*Problem description*:
Two lines in the data below mark the range: the one with "3. Update your" and the one with "CREATE TABLE clicks". Return both, along with every line between them, exactly.

----------------------------------------

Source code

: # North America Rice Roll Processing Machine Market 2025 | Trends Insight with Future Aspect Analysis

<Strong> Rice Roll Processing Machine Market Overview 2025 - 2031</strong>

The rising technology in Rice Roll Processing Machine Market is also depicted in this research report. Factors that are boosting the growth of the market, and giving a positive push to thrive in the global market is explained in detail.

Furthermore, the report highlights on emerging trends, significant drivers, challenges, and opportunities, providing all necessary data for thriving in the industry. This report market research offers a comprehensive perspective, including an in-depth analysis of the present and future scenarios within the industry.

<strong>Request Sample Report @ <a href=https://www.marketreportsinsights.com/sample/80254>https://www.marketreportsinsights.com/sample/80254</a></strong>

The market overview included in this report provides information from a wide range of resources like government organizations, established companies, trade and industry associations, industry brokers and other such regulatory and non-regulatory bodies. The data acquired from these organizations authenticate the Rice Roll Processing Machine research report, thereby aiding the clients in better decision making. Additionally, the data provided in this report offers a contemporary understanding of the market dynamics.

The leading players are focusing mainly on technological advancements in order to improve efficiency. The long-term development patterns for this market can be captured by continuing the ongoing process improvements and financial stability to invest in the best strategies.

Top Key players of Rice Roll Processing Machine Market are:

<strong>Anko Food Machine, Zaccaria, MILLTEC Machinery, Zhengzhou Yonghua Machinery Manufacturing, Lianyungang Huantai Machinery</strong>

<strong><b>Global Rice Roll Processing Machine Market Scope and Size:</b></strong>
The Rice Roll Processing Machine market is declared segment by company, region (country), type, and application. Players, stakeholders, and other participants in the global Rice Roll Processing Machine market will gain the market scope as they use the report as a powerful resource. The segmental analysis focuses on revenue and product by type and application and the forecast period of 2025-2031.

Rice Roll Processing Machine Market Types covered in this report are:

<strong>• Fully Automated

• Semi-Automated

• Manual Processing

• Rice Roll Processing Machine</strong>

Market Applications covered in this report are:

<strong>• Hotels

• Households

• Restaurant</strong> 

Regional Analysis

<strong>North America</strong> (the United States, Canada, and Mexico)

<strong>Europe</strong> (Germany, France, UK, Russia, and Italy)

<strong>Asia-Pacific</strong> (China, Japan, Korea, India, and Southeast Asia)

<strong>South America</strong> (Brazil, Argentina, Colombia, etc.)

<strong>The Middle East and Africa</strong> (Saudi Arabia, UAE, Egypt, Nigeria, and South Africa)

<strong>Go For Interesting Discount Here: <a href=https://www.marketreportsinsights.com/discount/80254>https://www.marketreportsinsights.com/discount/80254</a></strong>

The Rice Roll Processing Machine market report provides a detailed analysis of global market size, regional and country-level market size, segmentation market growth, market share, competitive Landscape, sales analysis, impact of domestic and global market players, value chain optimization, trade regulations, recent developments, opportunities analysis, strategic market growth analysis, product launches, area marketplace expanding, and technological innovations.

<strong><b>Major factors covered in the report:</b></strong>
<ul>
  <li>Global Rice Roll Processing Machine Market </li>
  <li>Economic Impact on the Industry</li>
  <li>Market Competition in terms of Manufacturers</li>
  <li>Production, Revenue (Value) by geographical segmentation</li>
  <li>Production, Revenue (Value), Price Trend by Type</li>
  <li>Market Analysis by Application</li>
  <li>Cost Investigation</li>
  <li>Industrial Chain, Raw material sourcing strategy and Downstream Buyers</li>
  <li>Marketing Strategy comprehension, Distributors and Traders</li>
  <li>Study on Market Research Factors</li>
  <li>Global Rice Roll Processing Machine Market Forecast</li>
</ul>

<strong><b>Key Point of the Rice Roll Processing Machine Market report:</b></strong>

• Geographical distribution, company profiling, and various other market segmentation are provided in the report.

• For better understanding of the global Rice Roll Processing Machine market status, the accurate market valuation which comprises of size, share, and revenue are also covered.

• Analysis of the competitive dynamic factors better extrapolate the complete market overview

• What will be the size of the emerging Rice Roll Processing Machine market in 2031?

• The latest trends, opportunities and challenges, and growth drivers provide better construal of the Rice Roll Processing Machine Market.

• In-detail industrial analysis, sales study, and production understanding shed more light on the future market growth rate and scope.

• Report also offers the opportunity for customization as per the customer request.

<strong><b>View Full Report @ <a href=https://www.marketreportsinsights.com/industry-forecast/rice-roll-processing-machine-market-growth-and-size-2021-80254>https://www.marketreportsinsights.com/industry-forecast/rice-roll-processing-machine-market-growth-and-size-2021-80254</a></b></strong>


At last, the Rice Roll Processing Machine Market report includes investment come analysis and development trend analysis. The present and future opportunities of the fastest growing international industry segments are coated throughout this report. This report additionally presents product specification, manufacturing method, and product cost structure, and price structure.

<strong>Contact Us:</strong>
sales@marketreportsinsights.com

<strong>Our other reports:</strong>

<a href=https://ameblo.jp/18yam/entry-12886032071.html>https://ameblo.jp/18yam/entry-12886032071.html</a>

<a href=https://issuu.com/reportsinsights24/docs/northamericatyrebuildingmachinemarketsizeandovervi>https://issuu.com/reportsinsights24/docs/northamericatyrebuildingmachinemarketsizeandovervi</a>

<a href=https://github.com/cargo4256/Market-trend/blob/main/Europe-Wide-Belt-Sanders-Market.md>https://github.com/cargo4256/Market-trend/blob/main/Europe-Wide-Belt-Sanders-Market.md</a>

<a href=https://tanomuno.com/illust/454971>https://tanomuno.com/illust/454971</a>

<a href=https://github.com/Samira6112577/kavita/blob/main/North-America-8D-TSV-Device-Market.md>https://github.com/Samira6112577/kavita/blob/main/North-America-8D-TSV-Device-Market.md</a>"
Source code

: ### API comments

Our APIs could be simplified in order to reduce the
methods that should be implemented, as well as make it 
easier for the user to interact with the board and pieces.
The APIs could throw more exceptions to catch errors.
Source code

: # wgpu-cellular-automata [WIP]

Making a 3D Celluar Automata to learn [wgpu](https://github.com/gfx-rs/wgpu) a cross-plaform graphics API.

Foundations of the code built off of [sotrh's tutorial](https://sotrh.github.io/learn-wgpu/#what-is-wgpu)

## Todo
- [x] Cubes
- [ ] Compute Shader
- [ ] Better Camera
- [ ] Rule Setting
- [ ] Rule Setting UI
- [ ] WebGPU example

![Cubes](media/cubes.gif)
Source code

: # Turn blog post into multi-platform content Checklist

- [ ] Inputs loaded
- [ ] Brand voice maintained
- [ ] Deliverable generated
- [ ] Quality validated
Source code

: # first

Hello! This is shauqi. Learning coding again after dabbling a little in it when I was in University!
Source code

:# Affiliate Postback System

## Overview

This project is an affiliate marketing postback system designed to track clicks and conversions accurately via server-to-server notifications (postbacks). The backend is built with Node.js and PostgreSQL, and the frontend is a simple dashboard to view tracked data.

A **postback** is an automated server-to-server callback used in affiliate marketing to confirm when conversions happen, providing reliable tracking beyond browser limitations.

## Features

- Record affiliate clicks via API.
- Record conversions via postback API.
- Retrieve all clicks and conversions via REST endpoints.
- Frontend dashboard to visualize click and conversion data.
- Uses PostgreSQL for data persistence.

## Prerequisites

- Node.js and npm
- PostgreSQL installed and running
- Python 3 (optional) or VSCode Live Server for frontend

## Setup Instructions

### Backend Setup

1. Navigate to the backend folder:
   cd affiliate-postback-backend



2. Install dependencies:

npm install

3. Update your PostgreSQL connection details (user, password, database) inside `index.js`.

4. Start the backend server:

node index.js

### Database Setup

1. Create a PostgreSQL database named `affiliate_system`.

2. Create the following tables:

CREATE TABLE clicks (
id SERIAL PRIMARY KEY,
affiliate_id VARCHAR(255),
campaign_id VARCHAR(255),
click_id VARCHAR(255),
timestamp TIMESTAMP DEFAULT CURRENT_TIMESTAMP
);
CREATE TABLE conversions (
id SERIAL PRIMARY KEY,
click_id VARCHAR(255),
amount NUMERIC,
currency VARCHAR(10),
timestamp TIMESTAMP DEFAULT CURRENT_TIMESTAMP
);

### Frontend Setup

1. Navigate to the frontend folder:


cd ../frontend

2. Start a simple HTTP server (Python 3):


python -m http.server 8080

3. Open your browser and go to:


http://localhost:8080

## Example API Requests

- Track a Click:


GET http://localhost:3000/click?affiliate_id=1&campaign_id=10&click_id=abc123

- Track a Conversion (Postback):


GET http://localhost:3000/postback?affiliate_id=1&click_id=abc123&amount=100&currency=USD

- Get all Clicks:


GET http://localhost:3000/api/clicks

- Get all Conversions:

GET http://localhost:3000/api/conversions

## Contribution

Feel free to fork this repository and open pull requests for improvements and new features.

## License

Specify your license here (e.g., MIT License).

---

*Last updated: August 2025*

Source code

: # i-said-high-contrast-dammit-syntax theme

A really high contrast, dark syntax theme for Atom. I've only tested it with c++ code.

----------------------------------------

*Solved problem*:
3. Update your PostgreSQL connection details (user, password, database) inside `index.js`.

4. Start the backend server:

node index.js

### Database Setup

1. Create a PostgreSQL database named `affiliate_system`.

2. Create the following tables:

CREATE TABLE clicks (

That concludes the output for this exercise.